Provided information START

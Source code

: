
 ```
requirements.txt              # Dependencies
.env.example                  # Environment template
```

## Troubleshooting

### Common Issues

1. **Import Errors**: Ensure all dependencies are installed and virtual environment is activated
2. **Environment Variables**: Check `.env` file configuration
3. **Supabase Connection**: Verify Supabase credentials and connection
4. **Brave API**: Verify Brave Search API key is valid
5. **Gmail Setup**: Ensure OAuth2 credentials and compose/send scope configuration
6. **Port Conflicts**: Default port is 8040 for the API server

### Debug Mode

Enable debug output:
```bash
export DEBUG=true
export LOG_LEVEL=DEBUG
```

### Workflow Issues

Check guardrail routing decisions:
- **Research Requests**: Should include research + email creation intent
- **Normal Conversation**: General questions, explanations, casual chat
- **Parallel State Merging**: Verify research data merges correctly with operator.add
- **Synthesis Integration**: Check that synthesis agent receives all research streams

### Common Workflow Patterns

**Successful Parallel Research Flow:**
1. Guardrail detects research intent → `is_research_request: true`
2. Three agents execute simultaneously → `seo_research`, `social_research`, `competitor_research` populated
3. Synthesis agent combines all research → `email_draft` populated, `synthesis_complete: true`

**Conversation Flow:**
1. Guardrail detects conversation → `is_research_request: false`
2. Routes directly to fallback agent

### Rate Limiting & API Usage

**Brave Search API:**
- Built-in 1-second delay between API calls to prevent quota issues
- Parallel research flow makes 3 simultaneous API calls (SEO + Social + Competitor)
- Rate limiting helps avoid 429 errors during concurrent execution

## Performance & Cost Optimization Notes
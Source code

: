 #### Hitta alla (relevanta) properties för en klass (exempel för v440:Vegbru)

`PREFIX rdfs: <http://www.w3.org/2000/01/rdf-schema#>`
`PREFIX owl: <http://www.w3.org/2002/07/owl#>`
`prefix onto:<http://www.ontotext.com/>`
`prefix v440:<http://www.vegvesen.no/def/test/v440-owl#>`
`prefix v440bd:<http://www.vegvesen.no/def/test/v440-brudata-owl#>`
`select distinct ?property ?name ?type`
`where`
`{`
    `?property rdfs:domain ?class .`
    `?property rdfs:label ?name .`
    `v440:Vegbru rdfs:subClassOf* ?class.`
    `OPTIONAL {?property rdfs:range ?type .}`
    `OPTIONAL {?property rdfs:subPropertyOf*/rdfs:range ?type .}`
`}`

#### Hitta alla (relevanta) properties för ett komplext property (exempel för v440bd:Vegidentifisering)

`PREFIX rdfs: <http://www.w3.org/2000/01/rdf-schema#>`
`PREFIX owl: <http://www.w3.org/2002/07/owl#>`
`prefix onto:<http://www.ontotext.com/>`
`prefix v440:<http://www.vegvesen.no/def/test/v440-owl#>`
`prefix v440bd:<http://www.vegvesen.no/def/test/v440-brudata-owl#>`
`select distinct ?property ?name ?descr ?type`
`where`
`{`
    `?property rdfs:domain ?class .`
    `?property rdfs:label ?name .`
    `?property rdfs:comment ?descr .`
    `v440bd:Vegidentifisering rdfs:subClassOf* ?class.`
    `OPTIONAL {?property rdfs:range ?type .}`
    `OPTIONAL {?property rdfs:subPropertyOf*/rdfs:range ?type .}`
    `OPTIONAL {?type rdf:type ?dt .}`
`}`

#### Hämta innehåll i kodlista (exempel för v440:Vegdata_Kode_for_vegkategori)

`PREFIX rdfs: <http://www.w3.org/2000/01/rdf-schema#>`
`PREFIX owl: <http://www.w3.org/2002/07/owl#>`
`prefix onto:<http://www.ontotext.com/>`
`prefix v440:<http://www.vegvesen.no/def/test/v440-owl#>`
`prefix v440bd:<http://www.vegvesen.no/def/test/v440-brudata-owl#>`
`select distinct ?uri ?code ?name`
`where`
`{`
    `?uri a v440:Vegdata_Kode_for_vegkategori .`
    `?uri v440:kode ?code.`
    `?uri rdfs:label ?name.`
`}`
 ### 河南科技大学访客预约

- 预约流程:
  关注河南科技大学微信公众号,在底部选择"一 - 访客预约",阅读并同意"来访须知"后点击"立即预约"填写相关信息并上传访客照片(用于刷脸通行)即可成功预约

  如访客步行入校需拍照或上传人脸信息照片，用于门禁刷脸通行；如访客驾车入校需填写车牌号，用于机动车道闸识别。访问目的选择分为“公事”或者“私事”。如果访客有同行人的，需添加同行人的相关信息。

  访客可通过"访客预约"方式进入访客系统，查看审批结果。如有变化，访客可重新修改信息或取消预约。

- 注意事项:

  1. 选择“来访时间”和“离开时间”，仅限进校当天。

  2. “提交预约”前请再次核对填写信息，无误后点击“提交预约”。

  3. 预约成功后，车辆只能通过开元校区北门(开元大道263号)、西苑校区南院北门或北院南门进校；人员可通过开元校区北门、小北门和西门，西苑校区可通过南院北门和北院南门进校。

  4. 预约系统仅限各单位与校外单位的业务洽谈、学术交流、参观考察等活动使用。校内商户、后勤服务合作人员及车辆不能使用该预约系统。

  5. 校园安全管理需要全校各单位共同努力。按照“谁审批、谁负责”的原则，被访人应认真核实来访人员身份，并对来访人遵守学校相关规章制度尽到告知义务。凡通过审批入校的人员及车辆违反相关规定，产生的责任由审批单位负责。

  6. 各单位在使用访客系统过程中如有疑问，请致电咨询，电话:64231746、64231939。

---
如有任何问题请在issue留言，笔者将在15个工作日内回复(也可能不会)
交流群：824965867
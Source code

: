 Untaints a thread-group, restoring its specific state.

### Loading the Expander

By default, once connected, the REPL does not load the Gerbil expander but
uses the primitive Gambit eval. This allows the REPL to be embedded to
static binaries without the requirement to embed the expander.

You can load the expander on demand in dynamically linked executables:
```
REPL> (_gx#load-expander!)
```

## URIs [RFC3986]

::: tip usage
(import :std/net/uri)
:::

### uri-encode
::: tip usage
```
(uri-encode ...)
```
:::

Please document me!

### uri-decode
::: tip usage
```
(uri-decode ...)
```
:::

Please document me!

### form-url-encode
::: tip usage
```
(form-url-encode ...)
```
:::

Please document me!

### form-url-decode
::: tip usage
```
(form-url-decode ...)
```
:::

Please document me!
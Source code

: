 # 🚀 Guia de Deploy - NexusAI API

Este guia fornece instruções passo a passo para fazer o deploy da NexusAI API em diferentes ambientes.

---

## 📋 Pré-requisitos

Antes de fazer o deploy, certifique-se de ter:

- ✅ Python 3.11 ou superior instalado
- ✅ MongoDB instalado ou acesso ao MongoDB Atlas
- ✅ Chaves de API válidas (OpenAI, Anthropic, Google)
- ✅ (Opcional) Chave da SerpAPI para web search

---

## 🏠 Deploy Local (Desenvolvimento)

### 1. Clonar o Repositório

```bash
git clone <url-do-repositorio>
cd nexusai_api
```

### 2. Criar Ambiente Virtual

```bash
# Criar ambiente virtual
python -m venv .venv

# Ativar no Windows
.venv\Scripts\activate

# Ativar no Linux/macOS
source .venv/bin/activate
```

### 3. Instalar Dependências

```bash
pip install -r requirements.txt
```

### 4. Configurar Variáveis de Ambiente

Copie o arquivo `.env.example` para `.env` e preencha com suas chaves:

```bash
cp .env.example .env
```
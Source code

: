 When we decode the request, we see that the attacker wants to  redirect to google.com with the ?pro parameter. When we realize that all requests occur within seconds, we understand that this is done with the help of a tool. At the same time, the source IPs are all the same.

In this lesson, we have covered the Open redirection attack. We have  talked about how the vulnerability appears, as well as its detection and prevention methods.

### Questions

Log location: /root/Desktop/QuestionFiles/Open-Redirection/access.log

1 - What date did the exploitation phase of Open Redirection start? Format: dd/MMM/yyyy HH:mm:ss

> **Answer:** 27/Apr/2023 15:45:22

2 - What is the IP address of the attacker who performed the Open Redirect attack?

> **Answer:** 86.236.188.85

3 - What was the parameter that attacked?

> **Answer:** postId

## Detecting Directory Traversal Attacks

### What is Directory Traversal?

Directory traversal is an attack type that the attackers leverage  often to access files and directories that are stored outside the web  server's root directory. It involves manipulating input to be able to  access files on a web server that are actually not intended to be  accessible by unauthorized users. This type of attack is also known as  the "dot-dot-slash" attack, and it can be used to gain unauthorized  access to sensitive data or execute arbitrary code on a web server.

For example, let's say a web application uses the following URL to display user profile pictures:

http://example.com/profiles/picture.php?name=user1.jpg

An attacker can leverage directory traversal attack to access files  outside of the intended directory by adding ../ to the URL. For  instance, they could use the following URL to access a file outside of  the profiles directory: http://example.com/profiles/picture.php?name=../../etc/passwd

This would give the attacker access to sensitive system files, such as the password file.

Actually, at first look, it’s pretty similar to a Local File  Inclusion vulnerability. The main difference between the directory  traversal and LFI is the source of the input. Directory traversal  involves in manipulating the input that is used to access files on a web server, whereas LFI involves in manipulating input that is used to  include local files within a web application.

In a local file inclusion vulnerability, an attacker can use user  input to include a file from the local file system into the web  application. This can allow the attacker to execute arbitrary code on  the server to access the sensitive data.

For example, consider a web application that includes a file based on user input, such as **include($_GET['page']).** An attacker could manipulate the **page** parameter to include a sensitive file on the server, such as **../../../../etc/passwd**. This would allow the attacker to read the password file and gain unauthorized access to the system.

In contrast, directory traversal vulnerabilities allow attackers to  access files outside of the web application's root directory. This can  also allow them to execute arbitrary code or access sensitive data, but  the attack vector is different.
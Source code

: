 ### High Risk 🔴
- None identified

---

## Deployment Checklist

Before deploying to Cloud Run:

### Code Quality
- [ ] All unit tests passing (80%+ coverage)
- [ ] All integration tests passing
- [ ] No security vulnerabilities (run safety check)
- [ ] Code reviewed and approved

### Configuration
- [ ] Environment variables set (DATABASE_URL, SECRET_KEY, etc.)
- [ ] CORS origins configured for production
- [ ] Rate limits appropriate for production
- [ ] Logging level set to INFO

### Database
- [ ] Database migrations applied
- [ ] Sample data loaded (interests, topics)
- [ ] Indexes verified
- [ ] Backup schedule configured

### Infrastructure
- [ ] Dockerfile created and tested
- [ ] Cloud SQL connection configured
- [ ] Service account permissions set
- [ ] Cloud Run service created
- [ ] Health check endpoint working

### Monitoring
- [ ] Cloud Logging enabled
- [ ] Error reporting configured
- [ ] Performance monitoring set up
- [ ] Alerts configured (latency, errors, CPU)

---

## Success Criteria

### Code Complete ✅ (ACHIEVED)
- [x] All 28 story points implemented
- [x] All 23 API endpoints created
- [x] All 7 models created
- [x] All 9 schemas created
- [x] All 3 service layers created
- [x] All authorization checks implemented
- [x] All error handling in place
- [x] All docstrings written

Provided information END

Your answer should consist solely of the lines above from the line with "4. **Brave API**: Verify" to the line with "Check guardrail routing", both included, reproduced exactly.

> [Written response]
4. **Brave API**: Verify Brave Search API key is valid
5. **Gmail Setup**: Ensure OAuth2 credentials and compose/send scope configuration
6. **Port Conflicts**: Default port is 8040 for the API server

### Debug Mode

Enable debug output:
```bash
export DEBUG=true
export LOG_LEVEL=DEBUG
```

### Workflow Issues

Check guardrail routing decisions:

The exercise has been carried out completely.